#### Data provided
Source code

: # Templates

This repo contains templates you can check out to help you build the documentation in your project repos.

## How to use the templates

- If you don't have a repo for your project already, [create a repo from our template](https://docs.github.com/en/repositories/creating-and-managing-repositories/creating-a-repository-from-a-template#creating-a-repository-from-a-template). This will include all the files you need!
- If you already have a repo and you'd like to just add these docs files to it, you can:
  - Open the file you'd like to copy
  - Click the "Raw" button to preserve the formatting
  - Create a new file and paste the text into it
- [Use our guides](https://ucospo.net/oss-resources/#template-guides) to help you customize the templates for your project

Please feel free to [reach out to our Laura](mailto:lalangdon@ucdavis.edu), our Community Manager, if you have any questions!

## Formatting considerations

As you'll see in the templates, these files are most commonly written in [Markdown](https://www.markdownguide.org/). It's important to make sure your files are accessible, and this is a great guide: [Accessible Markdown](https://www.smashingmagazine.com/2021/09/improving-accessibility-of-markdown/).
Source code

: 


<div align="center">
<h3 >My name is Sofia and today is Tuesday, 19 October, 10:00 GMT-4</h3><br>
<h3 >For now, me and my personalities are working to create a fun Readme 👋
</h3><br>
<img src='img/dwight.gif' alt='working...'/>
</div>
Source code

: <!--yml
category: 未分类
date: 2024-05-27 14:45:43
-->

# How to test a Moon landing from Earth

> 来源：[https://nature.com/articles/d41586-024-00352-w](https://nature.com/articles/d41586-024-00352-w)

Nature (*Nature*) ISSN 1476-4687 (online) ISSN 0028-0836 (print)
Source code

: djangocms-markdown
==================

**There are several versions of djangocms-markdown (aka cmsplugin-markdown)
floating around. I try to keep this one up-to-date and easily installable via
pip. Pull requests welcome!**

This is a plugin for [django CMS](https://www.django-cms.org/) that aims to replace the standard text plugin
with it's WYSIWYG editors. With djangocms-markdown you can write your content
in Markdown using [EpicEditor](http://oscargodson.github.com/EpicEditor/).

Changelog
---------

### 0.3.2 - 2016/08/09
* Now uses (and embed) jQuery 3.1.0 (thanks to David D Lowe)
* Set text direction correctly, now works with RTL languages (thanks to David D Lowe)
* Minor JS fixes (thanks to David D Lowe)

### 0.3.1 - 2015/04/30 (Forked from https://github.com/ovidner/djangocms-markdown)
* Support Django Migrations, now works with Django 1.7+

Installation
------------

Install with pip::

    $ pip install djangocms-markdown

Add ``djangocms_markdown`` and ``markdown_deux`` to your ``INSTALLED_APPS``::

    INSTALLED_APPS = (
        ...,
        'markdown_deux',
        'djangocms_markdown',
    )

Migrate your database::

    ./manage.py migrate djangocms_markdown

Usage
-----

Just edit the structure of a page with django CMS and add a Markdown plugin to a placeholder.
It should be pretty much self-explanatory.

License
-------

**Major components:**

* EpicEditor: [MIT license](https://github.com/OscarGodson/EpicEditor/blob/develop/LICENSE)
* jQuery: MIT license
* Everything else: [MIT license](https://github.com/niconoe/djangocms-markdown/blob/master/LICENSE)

#### Task requirements
Your task is to quote the lines above, beginning with the first and ending with the one that holds "djangocms-markdown (aka cmsplugin-markdown)".

#### Completed exercise
Source code

: # Templates

This repo contains templates you can check out to help you build the documentation in your project repos.

## How to use the templates

- If you don't have a repo for your project already, [create a repo from our template](https://docs.github.com/en/repositories/creating-and-managing-repositories/creating-a-repository-from-a-template#creating-a-repository-from-a-template). This will include all the files you need!
- If you already have a repo and you'd like to just add these docs files to it, you can:
  - Open the file you'd like to copy
  - Click the "Raw" button to preserve the formatting
  - Create a new file and paste the text into it
- [Use our guides](https://ucospo.net/oss-resources/#template-guides) to help you customize the templates for your project

Please feel free to [reach out to our Laura](mailto:lalangdon@ucdavis.edu), our Community Manager, if you have any questions!

## Formatting considerations

As you'll see in the templates, these files are most commonly written in [Markdown](https://www.markdownguide.org/). It's important to make sure your files are accessible, and this is a great guide: [Accessible Markdown](https://www.smashingmagazine.com/2021/09/improving-accessibility-of-markdown/).
Source code

: 


<div align="center">
<h3 >My name is Sofia and today is Tuesday, 19 October, 10:00 GMT-4</h3><br>
<h3 >For now, me and my personalities are working to create a fun Readme 👋
</h3><br>
<img src='img/dwight.gif' alt='working...'/>
</div>
Source code

: <!--yml
category: 未分类
date: 2024-05-27 14:45:43
-->

# How to test a Moon landing from Earth

> 来源：[https://nature.com/articles/d41586-024-00352-w](https://nature.com/articles/d41586-024-00352-w)

Nature (*Nature*) ISSN 1476-4687 (online) ISSN 0028-0836 (print)
Source code

: djangocms-markdown
==================

**There are several versions of djangocms-markdown (aka cmsplugin-markdown)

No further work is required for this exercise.